Seems fine by me, except I'd make the ballot box only lightly frosted -- enough that you can't read the contents, but light enough that poll inspectors can visually assure themselves that the contents aren't mysteriously altered during the course of the day.

I can see one potential problem with having the machine produce the receipts. Let's say the system is well designed and completely fair. There will be a certain percentage of voters who will complain that the receipt recorded the wrong vote because they in fact inadvertently pressed the wrong button. Over time, that percentage and its variance will become well known. Call that rate "r.' A party with the ability to make surreptitious changes to the voting software can then have it occasionally record a vote and print a receipt contrary to what the voter chose as long as the number of such bogus votes is small enough relative r and its variance to escape notice. They can then determine what fraction, f, of voters who get wrong receipts report them. They can then increase the fraction of bogus votes by 1/f. Over the course of several elections they can slowly grow the fraction of bogus votes, claiming that voters are getting sloppy.
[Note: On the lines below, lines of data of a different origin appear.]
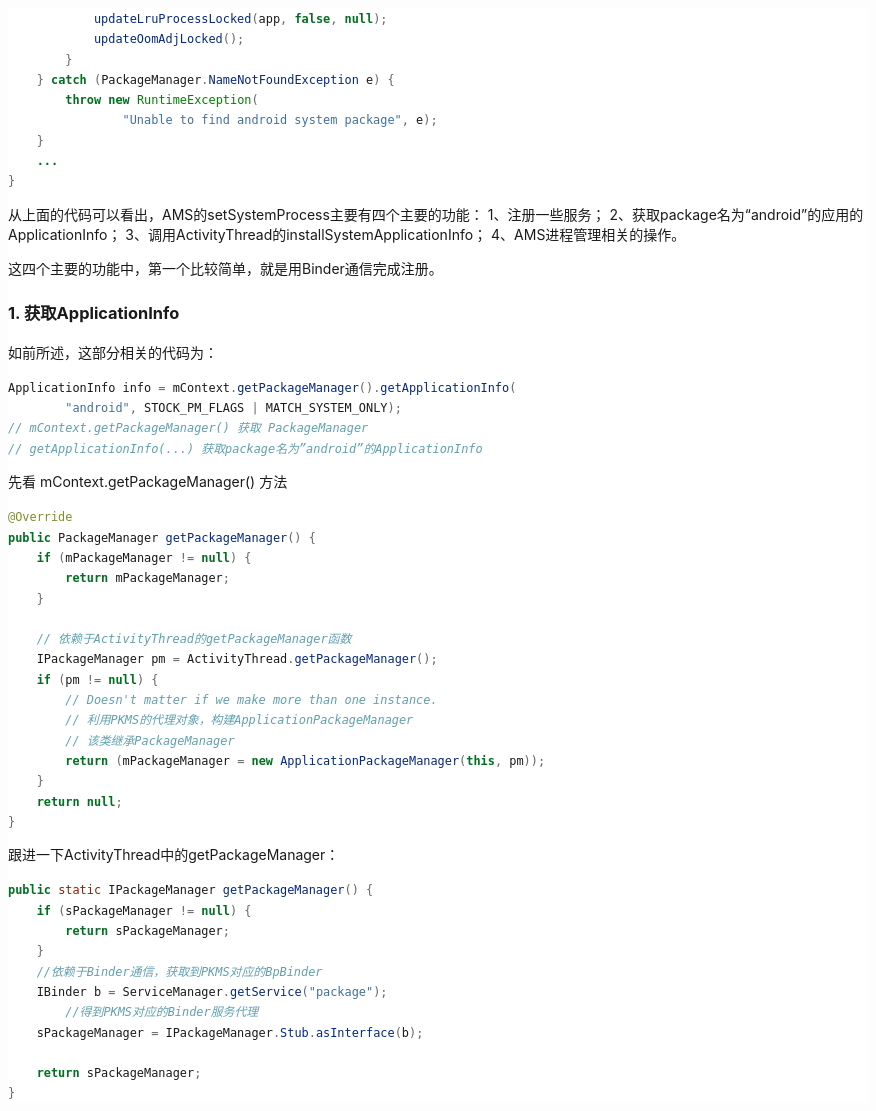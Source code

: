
```java
            updateLruProcessLocked(app, false, null);
            updateOomAdjLocked();
        }
    } catch (PackageManager.NameNotFoundException e) {
        throw new RuntimeException(
                "Unable to find android system package", e);
    }
  	...
}
```

从上面的代码可以看出，AMS的setSystemProcess主要有四个主要的功能： 
1、注册一些服务； 
2、获取package名为“android”的应用的ApplicationInfo； 
3、调用ActivityThread的installSystemApplicationInfo； 
4、AMS进程管理相关的操作。

这四个主要的功能中，第一个比较简单，就是用Binder通信完成注册。

### 1. 获取ApplicationInfo 

如前所述，这部分相关的代码为：

```java
ApplicationInfo info = mContext.getPackageManager().getApplicationInfo(
        "android", STOCK_PM_FLAGS | MATCH_SYSTEM_ONLY);
// mContext.getPackageManager() 获取 PackageManager
// getApplicationInfo(...) 获取package名为”android”的ApplicationInfo
```

先看 mContext.getPackageManager() 方法

```java
@Override
public PackageManager getPackageManager() {
    if (mPackageManager != null) {
        return mPackageManager;
    }

    // 依赖于ActivityThread的getPackageManager函数 
    IPackageManager pm = ActivityThread.getPackageManager();
    if (pm != null) {
        // Doesn't matter if we make more than one instance.
        // 利用PKMS的代理对象，构建ApplicationPackageManager
        // 该类继承PackageManager
        return (mPackageManager = new ApplicationPackageManager(this, pm));
    }
    return null;
}
```

跟进一下ActivityThread中的getPackageManager：

```java
public static IPackageManager getPackageManager() {
    if (sPackageManager != null) {
        return sPackageManager;
    }
    //依赖于Binder通信，获取到PKMS对应的BpBinder
    IBinder b = ServiceManager.getService("package");
		//得到PKMS对应的Binder服务代理
    sPackageManager = IPackageManager.Stub.asInterface(b);

    return sPackageManager;
}
```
Since major elections are often decided by less than one percent of the vote, this attack can be significant.


We have a system now in Cambridge, Massachusetts where we are given a paper mark sense ballot and fill in little ovals, like those on standardized tests. We then carry our ballot to a machine that sucks it in and reads it. The totals are reported after the polls close, but the mark sense ballots are saved inside the machine (which I assume is inspected before the voting starts and then locked) can easily be recounted at any time. This system seems ideal to me.


By the way, I should mention that an important part of such a system is the principle that representatives from the candidates on each side get to oversee the entire process, assuring that the ballot boxes start empty and stay untampered with all day, and that no one tampers with the ballots as they're read. The inspectors also serve to assure that the clerks are properly checking who can and can't vote, and can do things like hand-recording the final counts from the readers, providing a check against the totals reported centrally.

The adversarial method does wonders for assuring that tampering is
difficult at all stages of a voting system.


A important thing to remember is that these poll watchers, along with the workers running the voting for the election authorities are often retired people who have very little computer skills. It is much easier for them to understand and safeguard systems based on paper and mechanical locks.